## EXERCISE
Your answer should reproduce the full set of records exactly as given.

(Collected data)
□ □ □

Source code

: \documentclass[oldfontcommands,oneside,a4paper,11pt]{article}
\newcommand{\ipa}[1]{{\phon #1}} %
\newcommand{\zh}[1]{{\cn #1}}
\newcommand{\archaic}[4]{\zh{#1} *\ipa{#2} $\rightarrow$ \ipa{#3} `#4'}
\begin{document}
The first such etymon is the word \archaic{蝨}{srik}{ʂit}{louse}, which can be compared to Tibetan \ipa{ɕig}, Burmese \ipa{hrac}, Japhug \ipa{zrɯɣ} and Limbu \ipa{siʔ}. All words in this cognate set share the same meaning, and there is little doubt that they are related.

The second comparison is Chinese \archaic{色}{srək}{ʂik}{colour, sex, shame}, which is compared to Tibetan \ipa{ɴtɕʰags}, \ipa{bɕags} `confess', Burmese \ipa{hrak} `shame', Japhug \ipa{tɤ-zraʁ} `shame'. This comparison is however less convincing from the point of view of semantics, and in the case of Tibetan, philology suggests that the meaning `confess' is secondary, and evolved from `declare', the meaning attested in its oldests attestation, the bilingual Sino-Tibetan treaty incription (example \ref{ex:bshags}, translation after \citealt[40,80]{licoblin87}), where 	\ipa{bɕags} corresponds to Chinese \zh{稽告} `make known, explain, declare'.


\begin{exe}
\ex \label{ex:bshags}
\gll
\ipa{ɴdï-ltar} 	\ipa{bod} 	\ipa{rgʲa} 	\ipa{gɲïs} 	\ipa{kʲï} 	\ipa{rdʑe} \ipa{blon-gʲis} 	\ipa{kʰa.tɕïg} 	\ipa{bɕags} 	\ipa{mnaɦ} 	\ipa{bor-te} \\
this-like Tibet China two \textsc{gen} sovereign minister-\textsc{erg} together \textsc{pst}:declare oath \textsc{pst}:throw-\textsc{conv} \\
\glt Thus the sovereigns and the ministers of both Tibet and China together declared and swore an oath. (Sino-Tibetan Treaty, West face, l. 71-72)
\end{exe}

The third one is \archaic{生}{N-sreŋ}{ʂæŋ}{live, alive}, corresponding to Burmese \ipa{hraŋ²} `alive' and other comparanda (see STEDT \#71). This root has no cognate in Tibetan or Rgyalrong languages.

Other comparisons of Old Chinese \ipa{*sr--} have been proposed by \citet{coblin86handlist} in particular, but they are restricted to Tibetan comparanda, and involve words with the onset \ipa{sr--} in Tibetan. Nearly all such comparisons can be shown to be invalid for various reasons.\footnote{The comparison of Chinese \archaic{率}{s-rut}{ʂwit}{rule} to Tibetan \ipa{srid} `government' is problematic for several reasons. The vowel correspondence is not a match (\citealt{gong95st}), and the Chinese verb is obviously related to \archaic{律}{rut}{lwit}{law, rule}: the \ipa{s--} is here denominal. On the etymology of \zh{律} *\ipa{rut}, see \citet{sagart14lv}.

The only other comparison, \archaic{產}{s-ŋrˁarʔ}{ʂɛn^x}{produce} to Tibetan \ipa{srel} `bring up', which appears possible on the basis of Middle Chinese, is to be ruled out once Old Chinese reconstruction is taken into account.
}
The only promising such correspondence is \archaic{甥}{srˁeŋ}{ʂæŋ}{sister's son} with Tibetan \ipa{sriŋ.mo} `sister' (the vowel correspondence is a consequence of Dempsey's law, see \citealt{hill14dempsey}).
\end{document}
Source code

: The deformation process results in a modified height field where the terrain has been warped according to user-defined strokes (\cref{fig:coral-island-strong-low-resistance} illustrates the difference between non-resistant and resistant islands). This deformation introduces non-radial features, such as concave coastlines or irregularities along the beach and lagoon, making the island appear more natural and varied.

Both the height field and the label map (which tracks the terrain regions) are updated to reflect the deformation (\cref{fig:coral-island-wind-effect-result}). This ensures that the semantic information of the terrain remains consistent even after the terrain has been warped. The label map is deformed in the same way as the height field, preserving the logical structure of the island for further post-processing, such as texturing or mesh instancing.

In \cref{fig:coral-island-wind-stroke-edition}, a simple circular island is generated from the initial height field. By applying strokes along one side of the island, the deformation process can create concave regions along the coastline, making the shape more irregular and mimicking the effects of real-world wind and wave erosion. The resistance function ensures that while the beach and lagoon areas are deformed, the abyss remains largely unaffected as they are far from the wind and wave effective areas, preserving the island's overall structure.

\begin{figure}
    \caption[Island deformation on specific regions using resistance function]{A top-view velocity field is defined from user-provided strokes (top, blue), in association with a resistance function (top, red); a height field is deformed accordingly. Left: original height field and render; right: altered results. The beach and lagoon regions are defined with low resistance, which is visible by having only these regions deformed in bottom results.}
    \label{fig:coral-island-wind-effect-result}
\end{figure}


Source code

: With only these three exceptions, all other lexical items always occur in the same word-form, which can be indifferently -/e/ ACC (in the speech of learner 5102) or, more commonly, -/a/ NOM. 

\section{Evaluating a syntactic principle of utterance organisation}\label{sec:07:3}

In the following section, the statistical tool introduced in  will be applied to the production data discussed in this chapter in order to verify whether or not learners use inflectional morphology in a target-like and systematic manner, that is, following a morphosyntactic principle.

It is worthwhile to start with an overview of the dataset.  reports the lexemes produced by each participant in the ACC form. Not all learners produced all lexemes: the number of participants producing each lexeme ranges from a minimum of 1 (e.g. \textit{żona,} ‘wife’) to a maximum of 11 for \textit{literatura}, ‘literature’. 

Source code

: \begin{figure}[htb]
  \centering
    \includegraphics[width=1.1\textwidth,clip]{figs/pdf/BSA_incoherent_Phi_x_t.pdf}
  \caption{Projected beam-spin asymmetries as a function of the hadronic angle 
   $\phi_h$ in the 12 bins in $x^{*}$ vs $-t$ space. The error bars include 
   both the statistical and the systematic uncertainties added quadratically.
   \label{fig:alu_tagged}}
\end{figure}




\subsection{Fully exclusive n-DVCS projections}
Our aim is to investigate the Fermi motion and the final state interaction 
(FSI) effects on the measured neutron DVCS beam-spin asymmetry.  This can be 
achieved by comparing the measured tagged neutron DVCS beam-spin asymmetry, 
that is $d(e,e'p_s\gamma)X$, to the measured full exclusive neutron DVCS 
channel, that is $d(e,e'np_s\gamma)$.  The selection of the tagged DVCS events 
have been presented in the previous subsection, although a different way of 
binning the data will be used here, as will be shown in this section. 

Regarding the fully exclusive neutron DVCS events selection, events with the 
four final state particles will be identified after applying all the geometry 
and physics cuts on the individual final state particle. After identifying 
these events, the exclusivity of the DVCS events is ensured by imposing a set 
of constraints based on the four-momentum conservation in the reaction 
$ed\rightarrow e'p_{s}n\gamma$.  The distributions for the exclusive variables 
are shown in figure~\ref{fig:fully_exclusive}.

□ □ □

## SOLUTION
Source code

: \documentclass[oldfontcommands,oneside,a4paper,11pt]{article}
\newcommand{\ipa}[1]{{\phon #1}} %
\newcommand{\zh}[1]{{\cn #1}}
\newcommand{\archaic}[4]{\zh{#1} *\ipa{#2} $\rightarrow$ \ipa{#3} `#4'}
\begin{document}
The first such etymon is the word \archaic{蝨}{srik}{ʂit}{louse}, which can be compared to Tibetan \ipa{ɕig}, Burmese \ipa{hrac}, Japhug \ipa{zrɯɣ} and Limbu \ipa{siʔ}. All words in this cognate set share the same meaning, and there is little doubt that they are related.

The second comparison is Chinese \archaic{色}{srək}{ʂik}{colour, sex, shame}, which is compared to Tibetan \ipa{ɴtɕʰags}, \ipa{bɕags} `confess', Burmese \ipa{hrak} `shame', Japhug \ipa{tɤ-zraʁ} `shame'. This comparison is however less convincing from the point of view of semantics, and in the case of Tibetan, philology suggests that the meaning `confess' is secondary, and evolved from `declare', the meaning attested in its oldests attestation, the bilingual Sino-Tibetan treaty incription (example \ref{ex:bshags}, translation after \citealt[40,80]{licoblin87}), where 	\ipa{bɕags} corresponds to Chinese \zh{稽告} `make known, explain, declare'.


\begin{exe}
\ex \label{ex:bshags}
\gll
\ipa{ɴdï-ltar} 	\ipa{bod} 	\ipa{rgʲa} 	\ipa{gɲïs} 	\ipa{kʲï} 	\ipa{rdʑe} \ipa{blon-gʲis} 	\ipa{kʰa.tɕïg} 	\ipa{bɕags} 	\ipa{mnaɦ} 	\ipa{bor-te} \\
this-like Tibet China two \textsc{gen} sovereign minister-\textsc{erg} together \textsc{pst}:declare oath \textsc{pst}:throw-\textsc{conv} \\
\glt Thus the sovereigns and the ministers of both Tibet and China together declared and swore an oath. (Sino-Tibetan Treaty, West face, l. 71-72)
\end{exe}

The third one is \archaic{生}{N-sreŋ}{ʂæŋ}{live, alive}, corresponding to Burmese \ipa{hraŋ²} `alive' and other comparanda (see STEDT \#71). This root has no cognate in Tibetan or Rgyalrong languages.

Other comparisons of Old Chinese \ipa{*sr--} have been proposed by \citet{coblin86handlist} in particular, but they are restricted to Tibetan comparanda, and involve words with the onset \ipa{sr--} in Tibetan. Nearly all such comparisons can be shown to be invalid for various reasons.\footnote{The comparison of Chinese \archaic{率}{s-rut}{ʂwit}{rule} to Tibetan \ipa{srid} `government' is problematic for several reasons. The vowel correspondence is not a match (\citealt{gong95st}), and the Chinese verb is obviously related to \archaic{律}{rut}{lwit}{law, rule}: the \ipa{s--} is here denominal. On the etymology of \zh{律} *\ipa{rut}, see \citet{sagart14lv}.

The only other comparison, \archaic{產}{s-ŋrˁarʔ}{ʂɛn^x}{produce} to Tibetan \ipa{srel} `bring up', which appears possible on the basis of Middle Chinese, is to be ruled out once Old Chinese reconstruction is taken into account.
}
The only promising such correspondence is \archaic{甥}{srˁeŋ}{ʂæŋ}{sister's son} with Tibetan \ipa{sriŋ.mo} `sister' (the vowel correspondence is a consequence of Dempsey's law, see \citealt{hill14dempsey}).
\end{document}
Source code

: The deformation process results in a modified height field where the terrain has been warped according to user-defined strokes (\cref{fig:coral-island-strong-low-resistance} illustrates the difference between non-resistant and resistant islands). This deformation introduces non-radial features, such as concave coastlines or irregularities along the beach and lagoon, making the island appear more natural and varied.

Both the height field and the label map (which tracks the terrain regions) are updated to reflect the deformation (\cref{fig:coral-island-wind-effect-result}). This ensures that the semantic information of the terrain remains consistent even after the terrain has been warped. The label map is deformed in the same way as the height field, preserving the logical structure of the island for further post-processing, such as texturing or mesh instancing.

In \cref{fig:coral-island-wind-stroke-edition}, a simple circular island is generated from the initial height field. By applying strokes along one side of the island, the deformation process can create concave regions along the coastline, making the shape more irregular and mimicking the effects of real-world wind and wave erosion. The resistance function ensures that while the beach and lagoon areas are deformed, the abyss remains largely unaffected as they are far from the wind and wave effective areas, preserving the island's overall structure.

\begin{figure}
    \caption[Island deformation on specific regions using resistance function]{A top-view velocity field is defined from user-provided strokes (top, blue), in association with a resistance function (top, red); a height field is deformed accordingly. Left: original height field and render; right: altered results. The beach and lagoon regions are defined with low resistance, which is visible by having only these regions deformed in bottom results.}
    \label{fig:coral-island-wind-effect-result}
\end{figure}


Source code

: With only these three exceptions, all other lexical items always occur in the same word-form, which can be indifferently -/e/ ACC (in the speech of learner 5102) or, more commonly, -/a/ NOM. 

\section{Evaluating a syntactic principle of utterance organisation}\label{sec:07:3}

In the following section, the statistical tool introduced in  will be applied to the production data discussed in this chapter in order to verify whether or not learners use inflectional morphology in a target-like and systematic manner, that is, following a morphosyntactic principle.

It is worthwhile to start with an overview of the dataset.  reports the lexemes produced by each participant in the ACC form. Not all learners produced all lexemes: the number of participants producing each lexeme ranges from a minimum of 1 (e.g. \textit{żona,} ‘wife’) to a maximum of 11 for \textit{literatura}, ‘literature’. 

Source code

: \begin{figure}[htb]
  \centering
    \includegraphics[width=1.1\textwidth,clip]{figs/pdf/BSA_incoherent_Phi_x_t.pdf}
  \caption{Projected beam-spin asymmetries as a function of the hadronic angle 
   $\phi_h$ in the 12 bins in $x^{*}$ vs $-t$ space. The error bars include 
   both the statistical and the systematic uncertainties added quadratically.
   \label{fig:alu_tagged}}
\end{figure}




\subsection{Fully exclusive n-DVCS projections}
Our aim is to investigate the Fermi motion and the final state interaction 
(FSI) effects on the measured neutron DVCS beam-spin asymmetry.  This can be 
achieved by comparing the measured tagged neutron DVCS beam-spin asymmetry, 
that is $d(e,e'p_s\gamma)X$, to the measured full exclusive neutron DVCS 
channel, that is $d(e,e'np_s\gamma)$.  The selection of the tagged DVCS events 
have been presented in the previous subsection, although a different way of 
binning the data will be used here, as will be shown in this section. 

Regarding the fully exclusive neutron DVCS events selection, events with the 
four final state particles will be identified after applying all the geometry 
and physics cuts on the individual final state particle. After identifying 
these events, the exclusivity of the DVCS events is ensured by imposing a set 
of constraints based on the four-momentum conservation in the reaction 
$ed\rightarrow e'p_{s}n\gamma$.  The distributions for the exclusive variables 
are shown in figure~\ref{fig:fully_exclusive}.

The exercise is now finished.